Sur le plan économique, la première est
d’arrêter les politiques d’austérité : désastreuses socialement, elles
sont stupides économiquement, étant incapables même de répondre à
l’objectif qu’elles se sont fixé, la réduction des déficits. La deuxième
est d’en finir avec la domination des marchés financiers sur la vie
économique et sur la société, ce qui passe par un contrôle social des
banques, la séparation organisationnelle stricte entre banques
d’affaires et banques de dépôts, l’interdiction des produits financiers à
risque et des activités spéculatives (en particulier l’interdiction des
transactions financières avec les paradis fiscaux) et la création d’un
pôle public financier. Il s’agit aussi d’engager une répartition plus
égalitaire du revenu national par une augmentation de la part des
salaires dans la valeur ajoutée, et une réforme fiscale d’ampleur
redonnant en outre des marges de manœuvre à la puissance publique.

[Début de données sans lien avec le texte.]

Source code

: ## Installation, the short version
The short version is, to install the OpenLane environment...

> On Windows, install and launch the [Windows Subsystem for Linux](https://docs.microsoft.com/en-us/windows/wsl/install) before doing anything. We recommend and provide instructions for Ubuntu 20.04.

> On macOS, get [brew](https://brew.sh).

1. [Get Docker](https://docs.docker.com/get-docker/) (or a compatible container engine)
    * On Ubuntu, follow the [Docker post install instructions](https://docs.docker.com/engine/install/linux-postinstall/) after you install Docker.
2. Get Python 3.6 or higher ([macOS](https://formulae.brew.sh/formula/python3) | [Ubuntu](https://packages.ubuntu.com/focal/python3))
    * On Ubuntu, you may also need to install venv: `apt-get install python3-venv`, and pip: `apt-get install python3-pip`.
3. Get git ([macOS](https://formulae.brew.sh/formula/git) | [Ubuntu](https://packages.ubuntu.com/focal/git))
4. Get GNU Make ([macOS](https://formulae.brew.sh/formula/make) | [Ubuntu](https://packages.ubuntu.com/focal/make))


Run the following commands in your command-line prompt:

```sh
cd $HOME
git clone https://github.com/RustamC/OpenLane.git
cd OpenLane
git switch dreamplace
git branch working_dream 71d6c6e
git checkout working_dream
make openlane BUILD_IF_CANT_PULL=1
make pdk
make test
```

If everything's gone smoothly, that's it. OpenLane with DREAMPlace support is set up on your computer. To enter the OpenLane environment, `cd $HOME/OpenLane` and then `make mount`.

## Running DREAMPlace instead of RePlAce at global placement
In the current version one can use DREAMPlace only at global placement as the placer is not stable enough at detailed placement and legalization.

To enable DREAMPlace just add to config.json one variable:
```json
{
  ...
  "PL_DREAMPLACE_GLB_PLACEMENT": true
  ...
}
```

Bref,
c’est une tout autre politique économique tournée vers la satisfaction
des besoins sociaux et la transition écologique qu’un gouvernement de
gauche se devrait de mettre en œuvre.
Elle devrait s’accompagner d’une
bataille à l’échelle européenne pour la refondation de l’Europe. La
sacralisation de la liberté de circulation des capitaux et
l’interdiction pour la BCE de financer les États ont donné aux marchés
financiers un véritable pouvoir de veto sur les décisions des
institutions démocratiquement élues, pouvoir qu’ils exercent via les
attaques spéculatives et le chantage à la délocalisation. En finir avec
cette situation et donner aux peuples d’Europe la maîtrise de leur
destin doit être l’objectif de tout gouvernement de gauche. Nul doute
qu’un gouvernement qui engagerait un tel processus aurait un écho
considérable et trouverait nombre d’alliés parmi les peuples étranglés
par les politiques actuelles.
En France, il s’agit d’en finir avec les
institutions de la cinquième République et de redonner du pouvoir aux
citoyens et aux citoyennes dans tous les domaines de la vie politique et
économique. Face à la profondeur de la crise politique, économique et
écologique, la perspective du passage à une sixième République – par le
biais d’un processus constituant impliquant tous les citoyens – est à
l’ordre du jour. La démocratie à tous les niveaux de décisions, voilà
l’essence de la sixième République. Elle devra, notamment, permettre à
la souveraineté populaire de franchir la porte des entreprises.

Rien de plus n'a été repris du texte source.